32nd Annual Best of The Best
QRW Tasting Team
Renee Ary, winemaker Duckhorn Vineyards
For those who love wine, there is still a mistrust about California Merlot—or any Merlot for that matter, except for Right Bank Bordeaux wines like Chateau Petrus (the 2010 sells for a mere $3,000 a bottle). Some say the mistrust dates back to the movie “Sideways,” but suspicions about the varietal go back well before the 2004 movie. The Merlot grape became too popular both in its own right and as a blending agent for Cabernet Sauvignon. Planted in the right terroir (vineyard environment) the grape is dark, sensual, soft, friendly, feminine, as French producers like to say. Its popularity, however, prompted growers in the late 1990s to expand the terroir in vineyards not always best situated to the varietal. Further, Merlot is a delicate balancing act: it requires more hang time to ripen and yet producers have to be alert to the right amount of hang time to maintain good acidity. Demand for the grape prompted impatience and not a little greed among some growers and larger producers, and plonk soon proliferated wine shops. It didn’t take long for Merlot to lose its reputation. Bad image notwithstanding, serious Merlot producers—and there are many in California—have shrugged off the poor image and continued to maintain quality. Their prices are hefty and getting heftier as the cost of production increases. The demand for their wines is especially high in specialty markets and at high-end restaurants. Recently, we gathered 25 quality California examples for our 32nd annual Best of the Best Merlot, and the results were not wanting. Usually Merlot is not difficult to taste, but not with these wines. In fact, the fleshly texture, plum/cherry flavors, depth and finish were such that for the first time in a long time, it was harder to discern their excellence. Herein are six outstanding Merlot that warrant your attention.
BEST OF SHOW/Outstanding
2011 DUCKHORN VINEYARDS MERLOT THREE PALM VINEYARDS, Napa Valley, $95
A veteran Napa Merlot producer. The Three Palms has blue-black hue, with, cherry, black fruit, and oak spice aromas. Medium tannin, fleshly texture, plush, lush, with deep, complex finish. Needs time.
2011 DUCKHORN MERLOT Napa Valley, $55. Black cherry fruit, oak spice, leathery, with rich black fruit, finely textured, with richness and complexity in the finish.
2011 HELLER ESTATE MERLOT, Carmel Valley, $42. Dark berry hue, plum and oak spice aromas, easy oak, rich chocolate; approachable with stylish finish.
Monte Bello Vineyards
2011 RIDGE MERLOT MONTE BELLO VINEYARDS, Santa Cruz Mountains, $50. 100% Merlot. An immense wine with currant, plum and cherry in both aroma and taste. Mild tannins, hint of olive, with a great depth and elegant finish.
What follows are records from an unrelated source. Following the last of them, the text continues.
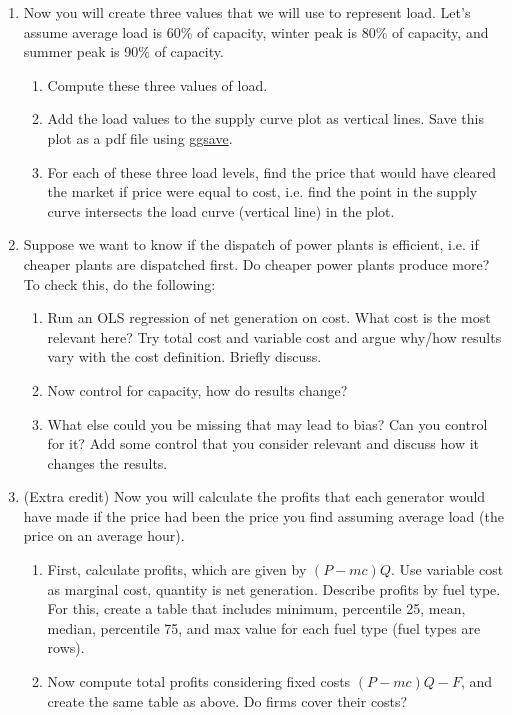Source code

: \documentclass[11pt]{article}
\begin{document}
\begin{enumerate}
\item  Now you will create three values that we will use to represent load. Let's assume average load is 60\% of capacity, winter peak is 80\% of capacity, and summer peak is 90\% of capacity.
	\begin{enumerate}
	\item  Compute these three values of load.
	\item Add the load values to the supply curve plot as vertical lines. Save this plot as a pdf file using \href{https://ggplot2.tidyverse.org/reference/ggsave.html}{ggsave}.
	\item For each of these three load levels, find the price that would have cleared the market if price were equal to cost, i.e. find the point in the supply curve intersects the load curve (vertical line) in the plot.
	\end{enumerate}
	
\item Suppose we want to know if the dispatch of power plants is efficient, i.e. if cheaper plants are dispatched first. Do cheaper power plants produce more? To check this, do the following:
		\begin{enumerate}
		\item Run an OLS regression of net generation on cost. What cost is the most relevant here? Try total cost and variable cost and argue why/how results vary with the cost definition. Briefly discuss.
		\item Now control for capacity, how do results change?
		\item What else could you be missing that may lead to bias? Can you control for it?	Add some control that you consider relevant and discuss how it changes the results. 
		\end{enumerate}

	

\item (Extra credit)  Now you will calculate the profits that each generator would have made if the price had been the price you find assuming average load (the price on an average hour). 
	\begin{enumerate}
	\item First, calculate profits, which are given by $(P-mc)Q$. Use variable cost as marginal cost, quantity is net generation. Describe profits by fuel type. For this, create a table that includes minimum, percentile 25, mean, median, percentile 75, and max value for each fuel type (fuel types are rows).
	\item Now compute total profits considering fixed costs $(P-mc)Q -F$, and create the same table as above. Do firms cover their costs?
	\end{enumerate}
	

\end{enumerate}
\end{document}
2011 ST. SUPERY MERLOT RUTHERFORD NAPA VALLEY, $50. Rich plum, blueberry and raspberry aromas with easy spice and oak, within a complex and lengthy finish that is still evolving. Give it time.
2012 PEJU MERLOT NAPA VALLEY, $35. BEST BUY
Cherry and plum aromas and in flavor, with added currant and olive notes. Nicely balanced. Mild tannin. Firm finish.
(Note: QRW does not use numerical ratings, believing that it is impossible to put a number to a nuance. Rather, we offer trusty adjectives, like Outstanding, which means “wines of extraordinary character and quality—in a class by themselves.” The tasting consisted of current and available vintages only.